▶ Brief
Please look for the string "indicator" below and report every line in which it occurs.

▶ Pictures paired with source code
* * * * * * *

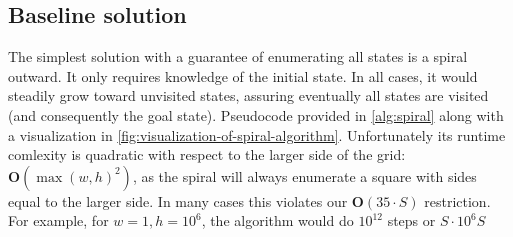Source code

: \documentclass{article}
\begin{document}
\subsection*{Baseline solution}
The simplest solution with a guarantee of enumerating all states is a spiral
outward. It only requires knowledge of the initial state. In all cases, it
would steadily grow toward unvisited states, assuring eventually all states are
visited (and consequently the goal state). Pseudocode provided in
\autoref{alg:spiral} along with a visualization in
\autoref{fig:visualization-of-spiral-algorithm}. Unfortunately its runtime
comlexity is quadratic with respect to the larger side of the grid: $\mathbf
    O(\max(w, h)^2)$, as the spiral will always enumerate a square with sides equal
to the larger side. In many cases this violates our $\mathbf O(35\cdot S)$
restriction. For example, for $w=1, h = 10^6$, the algorithm would do $10^{12}$
steps or $S \cdot 10^6 S$
\end{document}
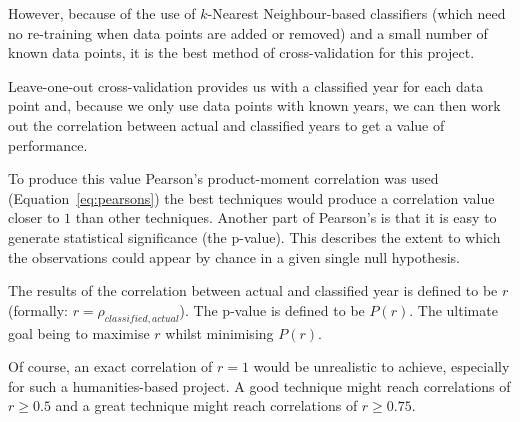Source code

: However, because of the use of $k$-Nearest Neighbour-based classifiers (which need no re-training 
when data points are added or removed) and a small number of known data points, it is the best 
method of cross-validation for this project.

Leave-one-out cross-validation provides us with a classified year for each data point and, because
we only use data points with known years, we can then work out the correlation between actual and
classified years to get a value of performance.

To produce this value Pearson's product-moment correlation was used (Equation~\ref{eq:pearsons})
the best techniques would produce a correlation value closer to $1$ than other techniques. Another
part of Pearson's is that it is easy to generate statistical significance (the p-value). This
describes the extent to which the observations could appear by chance in a given single null
hypothesis.

The results of the correlation between actual and classified year is defined to be $r$ 
(formally: $r=\rho_{classified, actual}$). The p-value is defined to be $P(r)$. The ultimate goal 
being to maximise $r$ whilst minimising $P(r)$.

Of course, an exact correlation of $r=1$ would be unrealistic to achieve, especially for such a 
humanities-based project. A good technique might reach correlations of $r \ge 0.5$ and a great
technique might reach correlations of $r \ge 0.75$.



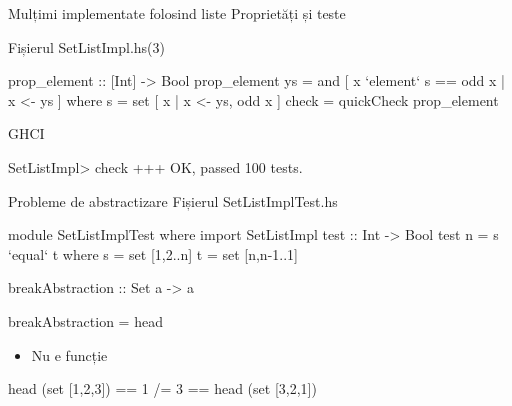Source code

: \documentclass[xcolor=pdftex,romanian,colorlinks]{beamer}
\begin{document}
\begin{frame}[fragile]{Mulțimi implementate folosind liste}
{Proprietăți și teste}
\begin{block}{Fișierul SetListImpl.hs\hfill (3)}
\begin{asciihs}
prop_element :: [Int] -> Bool
prop_element ys =
    and [ x `element` s == odd x | x <- ys ]
  where
    s = set [ x | x <- ys, odd x ]
check =
    quickCheck prop_element
\end{asciihs}
\end{block}
\begin{block}{GHCI}
\begin{asciihs}
SetListImpl> check
+++ OK, passed 100 tests.
\end{asciihs}
\end{block}
\end{frame}

\begin{frame}[fragile]{Probleme de abstractizare}
{Fișierul SetListImplTest.hs}
\begin{asciihs}
module SetListImplTest where
import SetListImpl
test :: Int -> Bool
test n =
   s `equal` t
  where
    s = set [1,2..n]
    t = set [n,n-1..1]

breakAbstraction :: Set a -> a
\end{asciihs}
\vspace{-2ex}
\begin{asciihs}
breakAbstraction = head
\end{asciihs}
\begin{itemize}
\item Nu e funcție
\end{itemize}
\begin{asciihs}
head (set [1,2,3]) == 1 /= 3 == head (set [3,2,1])
\end{asciihs}
\end{frame}
\end{document}
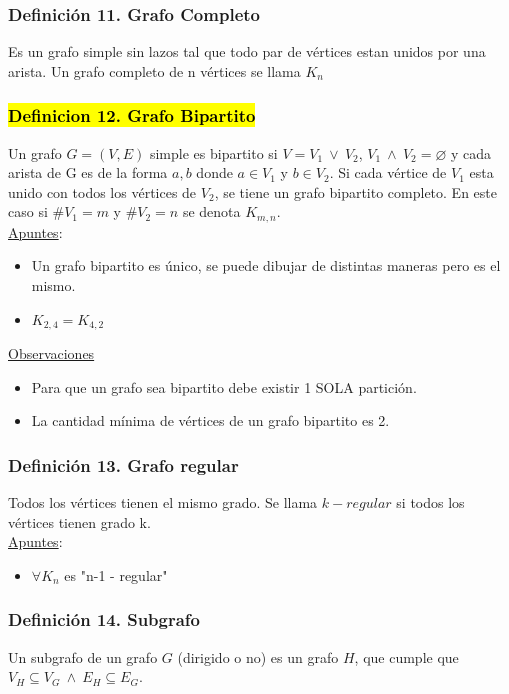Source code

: \documentclass{article}
\newcommand{\lands}{\:\land\:}                          %
\newcommand{\vees}{\:\vee\:}                            %
\begin{document}
\subsubsection*{Definición 11. Grafo Completo}
Es un grafo simple sin lazos tal que todo par de vértices estan unidos por una arista. Un
grafo completo de n vértices se llama $K_n$

\subsubsection*{\hl{Definicion 12. Grafo Bipartito}}
Un grafo $G=(V,E)$ simple es bipartito si $V=V_1 \vees V_2$, $V_1 \lands V_2=\varnothing$ y cada arista de G es de la forma $a,b$ donde $a \in V_1$ y $b \in V_2$.
Si cada vértice de $V_1$ esta unido con todos los vértices de $V_2$, se tiene un grafo bipartito completo. 
En este caso si $\#V_1=m$ y $\#V_2=n$ se denota $K_{m,n}$.
\\\underline{Apuntes}:
\begin{itemize}
    \item Un grafo bipartito es único, se puede dibujar de distintas maneras pero es el mismo.
    \item $K_{2,4} = K_{4,2}$
\end{itemize}
\underline{Observaciones}
\begin{itemize}
    \item Para que un grafo sea bipartito debe existir 1 SOLA partición.
    \item La cantidad mínima de vértices de un grafo bipartito es 2.
\end{itemize}

\subsubsection*{Definición 13. Grafo regular}
Todos los vértices tienen el mismo grado. Se llama $k-regular$ si todos los vértices tienen grado k.
\\\underline{Apuntes}:
\begin{itemize}
    \item $\forall K_n$ es "n-1 - regular"
\end{itemize}

\subsubsection*{Definición 14. Subgrafo}
Un subgrafo de un grafo $G$ (dirigido o no) es un grafo $H$, que cumple que $V_H \subseteq V_G \lands E_H \subseteq E_G$.
\end{document}
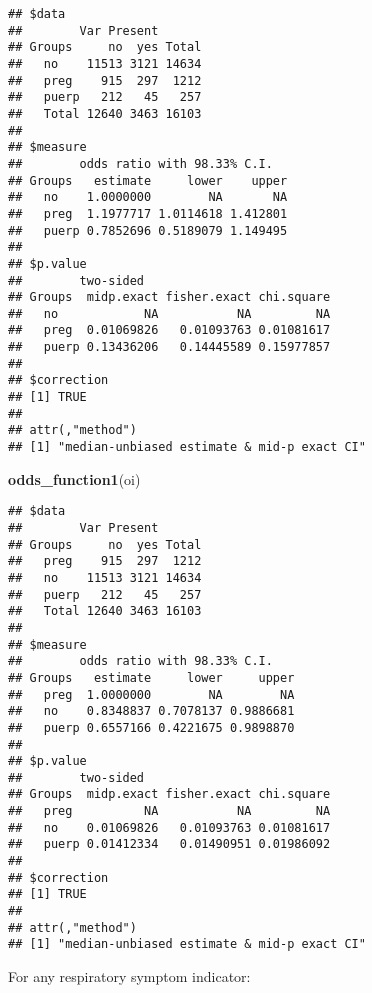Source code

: \documentclass[
]{article}
\newenvironment{Shaded}{\begin{snugshade}}{\end{snugshade}}
\newcommand{\DataTypeTok}[1]{\textcolor[rgb]{0.13,0.29,0.53}{#1}}
\newcommand{\KeywordTok}[1]{\textcolor[rgb]{0.13,0.29,0.53}{\textbf{#1}}}
\newcommand{\NormalTok}[1]{#1}
\newcommand{\OperatorTok}[1]{\textcolor[rgb]{0.81,0.36,0.00}{\textbf{#1}}}
\newcommand{\OtherTok}[1]{\textcolor[rgb]{0.56,0.35,0.01}{#1}}
\newcommand{\StringTok}[1]{\textcolor[rgb]{0.31,0.60,0.02}{#1}}
\begin{document}
\begin{verbatim}
## $data
##        Var Present
## Groups     no  yes Total
##   no    11513 3121 14634
##   preg    915  297  1212
##   puerp   212   45   257
##   Total 12640 3463 16103
## 
## $measure
##        odds ratio with 98.33% C.I.
## Groups   estimate     lower    upper
##   no    1.0000000        NA       NA
##   preg  1.1977717 1.0114618 1.412801
##   puerp 0.7852696 0.5189079 1.149495
## 
## $p.value
##        two-sided
## Groups  midp.exact fisher.exact chi.square
##   no            NA           NA         NA
##   preg  0.01069826   0.01093763 0.01081617
##   puerp 0.13436206   0.14445589 0.15977857
## 
## $correction
## [1] TRUE
## 
## attr(,"method")
## [1] "median-unbiased estimate & mid-p exact CI"
\end{verbatim}

\begin{Shaded}
\begin{Highlighting}[]
\KeywordTok{odds_function1}\NormalTok{(oi)}
\end{Highlighting}
\end{Shaded}

\begin{verbatim}
## $data
##        Var Present
## Groups     no  yes Total
##   preg    915  297  1212
##   no    11513 3121 14634
##   puerp   212   45   257
##   Total 12640 3463 16103
## 
## $measure
##        odds ratio with 98.33% C.I.
## Groups   estimate     lower     upper
##   preg  1.0000000        NA        NA
##   no    0.8348837 0.7078137 0.9886681
##   puerp 0.6557166 0.4221675 0.9898870
## 
## $p.value
##        two-sided
## Groups  midp.exact fisher.exact chi.square
##   preg          NA           NA         NA
##   no    0.01069826   0.01093763 0.01081617
##   puerp 0.01412334   0.01490951 0.01986092
## 
## $correction
## [1] TRUE
## 
## attr(,"method")
## [1] "median-unbiased estimate & mid-p exact CI"
\end{verbatim}

For any respiratory symptom indicator:

\begin{Shaded}
\end{Shaded}
\end{document}
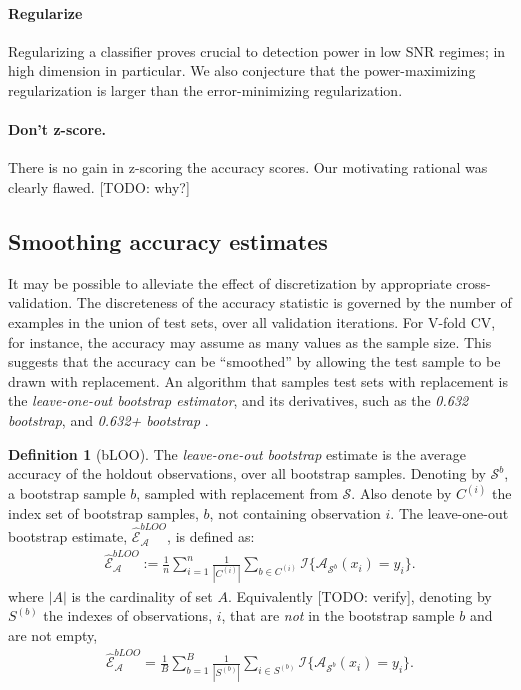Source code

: \documentclass[12pt,a4paper]{article}
\theoremstyle{definition}
\newtheorem{definition}{Definition}
\newcommand{\set}[1]{\{ #1 \}} %
\newcommand{\indicator}[1]{\mathcal{I}{\set{#1}}} %
\newcommand{\features}{x} %
\newcommand{\outcomes}{y} %
\newcommand{\accEstim}{\hat{\mathcal{E}}}
\newcommand{\hypFun}[2]{\algo_{#1}(#2)} %
\newcommand{\algo}{\mathcal{A}}
\newcommand{\data}{\mathcal{S}}
\begin{document}
\paragraph{Regularize}
Regularizing a classifier proves crucial to detection power in low SNR regimes; in high dimension in particular. 
We also conjecture that the power-maximizing regularization is larger than the error-minimizing regularization. 

\paragraph{Don't z-score.} There is no gain in z-scoring the accuracy scores. Our motivating rational was clearly flawed. [TODO: why?]






\subsection{Smoothing accuracy estimates}
\label{sec:bootstrap}
It may be possible to alleviate the effect of discretization by appropriate cross-validation. 
The discreteness of the accuracy statistic is governed by the number of examples in the union of test sets, over all validation iterations.
For V-fold CV, for instance, the accuracy may assume as many values as the sample size. 
This suggests that the accuracy can be ``smoothed'' by allowing the test sample to be drawn with replacement. 
An algorithm that samples test sets with replacement is the \emph{leave-one-out bootstrap estimator},  and its derivatives, such as the \emph{0.632 bootstrap}, and \emph{0.632+ bootstrap} \citep[Sec 7.11]{hastie_elements_2003}.
\begin{definition}[bLOO]
\label{def:bloo}
The \emph{leave-one-out bootstrap} estimate is the average accuracy of the holdout observations, over all bootstrap samples. 
Denoting by $\data^b$, a bootstrap sample $b$, sampled with replacement from $\data$. 
Also denote by $C^{(i)}$ the index set of bootstrap samples, $b$, not containing observation $i$.
The leave-one-out bootstrap estimate, $\accEstim_{\algo}^{bLOO}$,  is defined as:
\begin{align}
		\accEstim_{\algo}^{bLOO}:= \frac 1n \sum_{i=1}^{n} \frac{1}{|C^{(i)}|} \sum_{b \in C^{(i)}} \indicator{\hypFun{\data^b}{\features_i}=\outcomes_i}.
\end{align}
where $|A|$ is the cardinality of set $A$.
Equivalently [TODO: verify], denoting by $S^{(b)}$ the indexes of observations, $i$, that are \emph{not} in the bootstrap sample $b$ and are not empty, 
\begin{align}
	\accEstim_{\algo}^{bLOO} = \frac 1B \sum_{b=1}^{B} \frac{1}{|S^{(b)}|} \sum_{i \in S^{(b)}} \indicator{\hypFun{\data^b}{\features_i}=\outcomes_i}.
\end{align}
\end{definition}
\end{document}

* * * * * * *

▶ Written answer
For any respiratory symptom indicator:
\newcommand{\indicator}[1]{\mathcal{I}{\set{#1}}} %
		\accEstim_{\algo}^{bLOO}:= \frac 1n \sum_{i=1}^{n} \frac{1}{|C^{(i)}|} \sum_{b \in C^{(i)}} \indicator{\hypFun{\data^b}{\features_i}=\outcomes_i}.
	\accEstim_{\algo}^{bLOO} = \frac 1B \sum_{b=1}^{B} \frac{1}{|S^{(b)}|} \sum_{i \in S^{(b)}} \indicator{\hypFun{\data^b}{\features_i}=\outcomes_i}.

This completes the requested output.